FIELD OF THE INVENTION

The present invention relates to a new adhesive composition having unique properties in some automotive related applications such as hem-flange bonding.

INTRODUCTION

Crash durable adhesives can be used in body structure of a car to offer improved crash resistance, fatigue durability, and increased body stiffness. They can also be used for hem-flange bonding in closures like hoods and doors. Hem-flange bonding is a process wherein an outer sheet metal is hemmed around an inner sheet metal to make a joint part for a car. Adhesives are used in this process between the two sheet metals. The detailed process of hem flange bonding has been described in U.S. Patent Application No. 20100266809.

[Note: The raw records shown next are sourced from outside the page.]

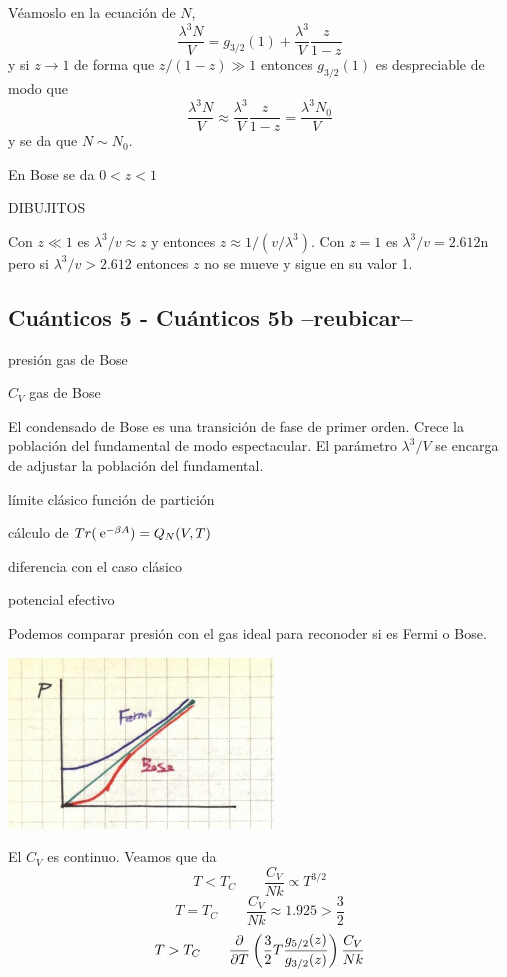 \documentclass[10pt,oneside]{CBFT_book}
\begin{document}
Véamoslo en la ecuación de $N$,
\[
	\frac{\lambda^3 N}{V} = g_{3/2}(1) + \frac{\lambda^3}{V} \frac{z}{1-z}
\]
y si $z \to 1$ de forma que $z/(1-z) \gg 1$ entonces $g_{3/2}(1)$ es despreciable de modo que
\[
	\frac{\lambda^3 N}{V} \approx \frac{\lambda^3}{V} \frac{z}{1-z} = \frac{\lambda^3 N_0}{V} 
\]
y se da que $ N \sim N_0 $.

En Bose se da $ 0 < z < 1$

DIBUJITOS

Con $ z \ll 1$ es $ \lambda^3 / v \approx z $ y entonces $ z \approx 1/ (v/\lambda^3) $.
Con $ z=1 $ es $ \lambda^3 / v = 2.612$n pero si $ \lambda^3 / v > 2.612 $ entonces $z$ no se mueve y
sigue en su valor 1.


\subsection{Cuánticos 5 - Cuánticos 5b --reubicar--}

presión gas de Bose

$C_V$ gas de Bose

El condensado de Bose es una transición de fase de primer orden.
Crece la población del fundamental de modo espectacular. El parámetro $ \lambda^3/V $ se encarga de
adjustar la población del fundamental.

límite clásico función de partición

cálculo de $ Tr (\:\mathrm{e}^{-\beta A} ) = Q_N(V,T) $

diferencia con el caso clásico

potencial efectivo


Podemos comparar presión con el gas ideal para reconoder si es Fermi o Bose.

\includegraphics[scale=0.5]{images/1606329551.jpg}


El $C_V$ es continuo. Veamos que da
\[
	T<T_C \qquad \frac{C_V}{Nk} \propto T^{3/2}
\]
\[
	T=T_C \qquad \frac{C_V}{Nk} \approx 1.925 > \frac 3 2
\]
\[
	T>T_C \qquad \frac{\partial^{\hspace{-0.05em}} {}}{\partial {T}^{\hspace{-0.05em}}}\left( \frac{3}{2} T \frac{g_{5/2}(z)}{g_{3/2}(z)} \right) \frac{C_V}{Nk} 
\]
\end{document}
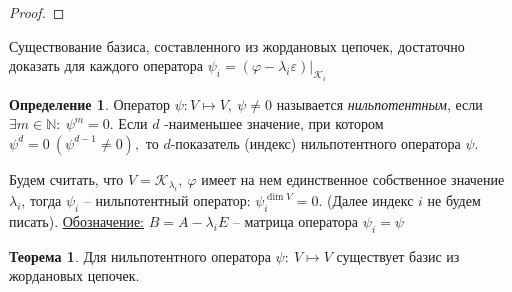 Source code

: \documentclass[a4paper, 12pt]{article}
\theoremstyle{definition}
\newtheorem*{definition}{Определение}
\newtheorem*{theorem}{Теорема}
\begin{document}
\begin{proof}
    \end{proof}
    Существование базиса, составленного из жордановых цепочек,
    достаточно доказать для каждого оператора $\psi_i = 
    (\varphi - \lambda_i \varepsilon)|_{\mathcal{K}_i}$ 
    \begin{definition}
        Оператор $\psi: V \longmapsto V,\ \psi \neq 0$ 
        называется \textit{нильпотентным}, если $\exists
        m \in \mathbb{N}:\ \psi^m = 0$. Если $d$ -наименьшее
        значение, при котором\\ $\psi^d = 0\ (\psi^{d-1} \neq 0),$
        то $d$-показатель (индекс) нильпотентного оператора $\psi$.  
    \end{definition}
    Будем считать, что $V = \mathcal{K}_{\lambda_i},\ \varphi$
    имеет на нем единственное собственное значение $\lambda_i$,
    тогда $\psi_i$ -- нильпотентный оператор: $\psi_i^{\dim V} = 0.$
    (Далее индекс $i$ не будем писать). 
    \underline{Обозначение:} $B = A - \lambda_i E$ --
    матрица оператора $\psi_i = \psi$
    \newpage
    \begin{theorem}
        Для нильпотентного оператора $\psi:\ V \longmapsto V$
        существует базис из жордановых цепочек.
    \end{theorem}  
\end{document}
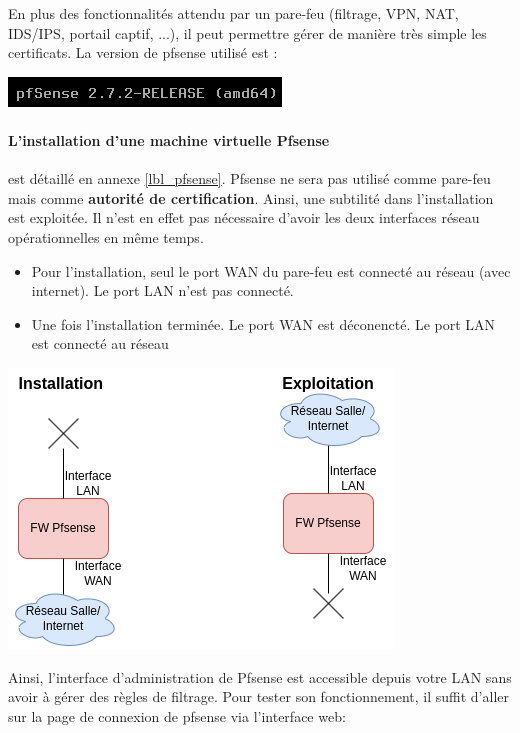 \documentclass[french, 12pt]{article}%
\newcommand{\itemE}{\item[$\bullet$]}
\begin{document}
En plus des fonctionnalités attendu par un pare-feu (filtrage, VPN, NAT, IDS/IPS, portail captif, ...), il peut permettre gérer de manière très simple les certificats. La version de pfsense utilisé est : 
\begin{center}
\includegraphics[scale=0.7]{./ressource/versionPfsense}
\end{center}


\paragraph{L'installation d'une machine virtuelle Pfsense} est détaillé en annexe \ref{lbl_pfsense}.  Pfsense ne sera pas utilisé comme pare-feu mais comme \textbf{autorité de certification}.  Ainsi, une subtilité dans l'installation est exploitée. Il n'est en effet pas nécessaire d'avoir les deux interfaces réseau opérationnelles en même temps. 
\begin{itemize}
\itemE Pour l'installation, seul le port WAN du pare-feu est connecté au réseau (avec internet). Le port LAN n'est pas connecté.
\itemE Une fois l'installation terminée. Le port WAN est déconencté. Le port LAN est connecté au réseau
\end{itemize}

\begin{center}
\includegraphics[scale=0.7]{./ressource/installPfense.png}
\end{center}

Ainsi, l'interface d'administration de Pfsense est accessible depuis votre LAN sans avoir à gérer des règles de filtrage. Pour tester son fonctionnement, il suffit d'aller sur la page de connexion de pfsense via l'interface web: 
\end{document}
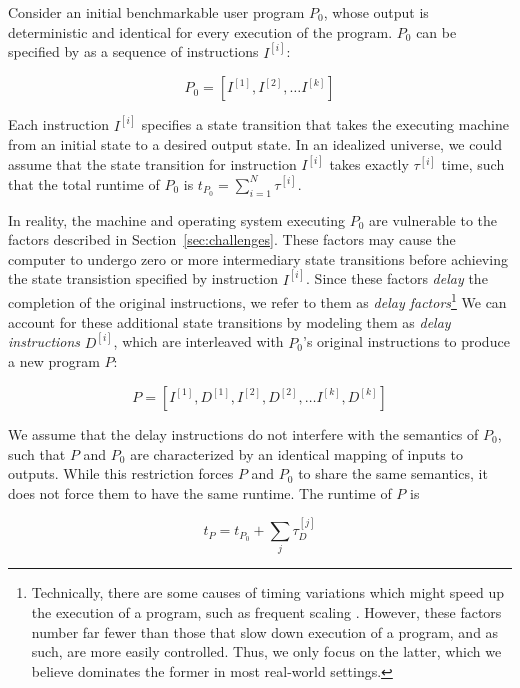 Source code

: \documentclass[conference]{IEEEtran}
\begin{document}
Consider an initial benchmarkable user program $P_0$, whose output is deterministic and
identical for every execution of the program. $P_0$ can be specified by as a sequence of
instructions $I^{[i]}$:

\begin{equation}
    P_0 = \left[I^{[1]}, I^{[2]}, \dots I^{[k]}\right]
\end{equation}

Each instruction $I^{[i]}$ specifies a state transition that takes the executing machine
from an initial state to a desired output state. In an idealized universe, we could assume
that the state transition for instruction $I^{[i]}$ takes exactly $\tau^{[i]}$ time, such
that the total runtime of $P_0$ is $t_{P_0} = \sum_{i=1}^N \tau^{[i]}$.

In reality, the machine and operating system executing $P_0$ are vulnerable to the factors
described in Section~\ref{sec:challenges}. These factors may cause the computer to undergo
zero or more intermediary state transitions before achieving the state transistion specified
by instruction $I^{[i]}$. Since these factors \textit{delay} the completion of the original
instructions, we refer to them as \textit{delay factors}\footnote{Technically, there are
some causes of timing variations which might speed up the execution of a program, such as
frequent scaling . However, these factors number far fewer than those that slow
down execution of a program, and as such, are more easily controlled. Thus, we only focus on
the latter, which we believe dominates the former in most real-world settings.} We can
account for these additional state transitions by modeling them as
\textit{delay instructions} $D^{[i]}$, which are interleaved with $P_0$'s original
instructions to produce a new program $P$:

\begin{equation}
    P = \left[I^{[1]}, D^{[1]}, I^{[2]}, D^{[2]}, \dots I^{[k]}, D^{[k]}\right]
\end{equation}

We assume that the delay instructions do not interfere with the semantics of $P_0$, such
that $P$ and $P_0$ are characterized by an identical mapping of inputs to outputs. While
this restriction forces $P$ and $P_0$ to share the same semantics, it does not force them
to have the same runtime. The runtime of $P$ is

\begin{equation}
    t_P = t_{P_0} + \sum_{j} \tau^{[j]}_D
\end{equation}
\end{document}
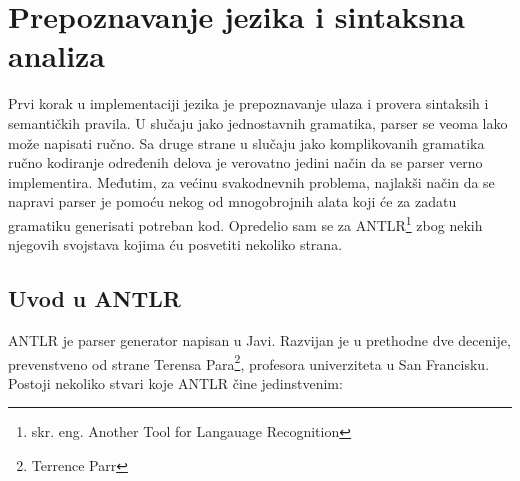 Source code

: \chapter{Prepoznavanje jezika i sintaksna analiza}

Prvi korak u implementaciji jezika je prepoznavanje ulaza i provera sintaksih i semantičkih pravila. U slučaju jako jednostavnih gramatika, parser se veoma lako može napisati ručno. Sa druge strane u slučaju jako komplikovanih gramatika ručno kodiranje određenih delova je verovatno jedini način da se parser verno implementira. Međutim, za većinu svakodnevnih problema, najlakši način da se napravi parser je pomoću nekog od mnogobrojnih alata koji će za zadatu gramatiku generisati potreban kod. Opredelio sam se za ANTLR\footnote{skr. eng. Another Tool for Langauage Recognition} zbog nekih njegovih svojstava kojima ću posvetiti nekoliko strana.

\section{Uvod u ANTLR}

ANTLR je parser generator napisan u Javi. Razvijan je u prethodne dve decenije, prevenstveno od strane Terensa Para\footnote{Terrence Parr}, profesora univerziteta u San Francisku. Postoji nekoliko stvari koje ANTLR čine jedinstvenim\cite{antlr-contrib}:

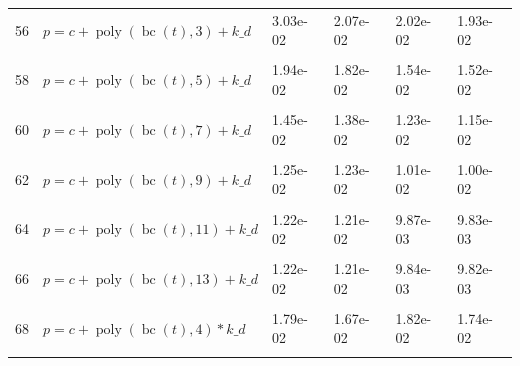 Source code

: \documentclass[12pt,a4paper]{article}
\DeclareMathOperator{\bc}{bc}
\DeclareMathOperator{\poly}{poly}
\begin{document}
\begin{longtable}[t]{ll>{\raggedleft\arraybackslash}p{2cm}>{\raggedleft\arraybackslash}p{2cm}>{\raggedleft\arraybackslash}p{2cm}>{\raggedleft\arraybackslash}p{2cm}}
56 & $p = c + \poly\left( \bc(t), 3 \right) + k\_d$ & 3.03e-02 & 2.07e-02 & 2.02e-02 & 1.93e-02\\
\cellcolor{gray!6}{57} & \cellcolor{gray!6}{$p = c + \poly\left( \bc(t), 4 \right) + k\_d$} & \cellcolor{gray!6}{2.23e-02} & \cellcolor{gray!6}{2.10e-02} & \cellcolor{gray!6}{2.11e-02} & \cellcolor{gray!6}{2.05e-02}\\
58 & $p = c + \poly\left( \bc(t), 5 \right) + k\_d$ & 1.94e-02 & 1.82e-02 & 1.54e-02 & 1.52e-02\\
\cellcolor{gray!6}{59} & \cellcolor{gray!6}{$p = c + \poly\left( \bc(t), 6 \right) + k\_d$} & \cellcolor{gray!6}{1.56e-02} & \cellcolor{gray!6}{1.48e-02} & \cellcolor{gray!6}{1.18e-02} & \cellcolor{gray!6}{1.18e-02}\\
60 & $p = c + \poly\left( \bc(t), 7 \right) + k\_d$ & 1.45e-02 & 1.38e-02 & 1.23e-02 & 1.15e-02\\
\cellcolor{gray!6}{61} & \cellcolor{gray!6}{$p = c + \poly\left( \bc(t), 8 \right) + k\_d$} & \cellcolor{gray!6}{1.26e-02} & \cellcolor{gray!6}{1.24e-02} & \cellcolor{gray!6}{1.00e-02} & \cellcolor{gray!6}{1.00e-02}\\
62 & $p = c + \poly\left( \bc(t), 9 \right) + k\_d$ & 1.25e-02 & 1.23e-02 & 1.01e-02 & 1.00e-02\\
\cellcolor{gray!6}{63} & \cellcolor{gray!6}{$p = c + \poly\left( \bc(t), 10 \right) + k\_d$} & \cellcolor{gray!6}{1.24e-02} & \cellcolor{gray!6}{1.23e-02} & \cellcolor{gray!6}{9.95e-03} & \cellcolor{gray!6}{9.92e-03}\\
64 & $p = c + \poly\left( \bc(t), 11 \right) + k\_d$ & 1.22e-02 & 1.21e-02 & 9.87e-03 & 9.83e-03\\
\cellcolor{gray!6}{65} & \cellcolor{gray!6}{$p = c + \poly\left( \bc(t), 12 \right) + k\_d$} & \cellcolor{gray!6}{1.22e-02} & \cellcolor{gray!6}{1.21e-02} & \cellcolor{gray!6}{9.85e-03} & \cellcolor{gray!6}{9.82e-03}\\
66 & $p = c + \poly\left( \bc(t), 13 \right) + k\_d$ & 1.22e-02 & 1.21e-02 & 9.84e-03 & 9.82e-03\\
\cellcolor{gray!6}{67} & \cellcolor{gray!6}{$p = c + \poly\left( \bc(t), 3 \right) * k\_d$} & \cellcolor{gray!6}{2.73e-02} & \cellcolor{gray!6}{1.69e-02} & \cellcolor{gray!6}{1.76e-02} & \cellcolor{gray!6}{1.65e-02}\\
68 & $p = c + \poly\left( \bc(t), 4 \right) * k\_d$ & 1.79e-02 & 1.67e-02 & 1.82e-02 & 1.74e-02\\
\cellcolor{gray!6}{69} & \cellcolor{gray!6}{$p = c + \poly\left( \bc(t), 5 \right) * k\_d$} & \cellcolor{gray!6}{1.31e-02} & \cellcolor{gray!6}{1.29e-02} & \cellcolor{gray!6}{1.04e-02} & \cellcolor{gray!6}{1.04e-02}\\

\end{longtable}
\end{document}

During the hem flange bonding process, meander formation during curing of the adhesives, for example, crash durable adhesives, has been a challenging issue to the industry. The formed meander can lead to cracks in the joint. The resulted cracks can then lead to other more serious damages such as water intrusion into the joint which ultimately leads to corrosion issues over time.

SUMMARY OF THE INVENTION

The present invention provides a novel adhesive composition with excellent heat stability and improved tackiness. Use of the adhesive composition of the present invention significantly reduces meander formation in a joint part. Specifically, the present invention provides an adhesive composition that contains one or more rubber components, preferably, carboxylated acrylonitrile butadiene rubber-epoxy adducts (“XNBR-epoxy adducts). The present invention provides an adhesive composition by mixing XNBR-epoxy adducts with a typical, commercially available crash durable adhesive composition.

In one embodiment of the present invention, the adhesive composition comprises a liquid epoxy resin; a toughener; a curing agent; and a rubber-epoxy adduct component with a Mw valve above 60,000 Da.

In another embodiment of the present invention, the rubber-epoxy component of the present invention comprises carboxylated nitrile butadiene rubber-epoxy adducts.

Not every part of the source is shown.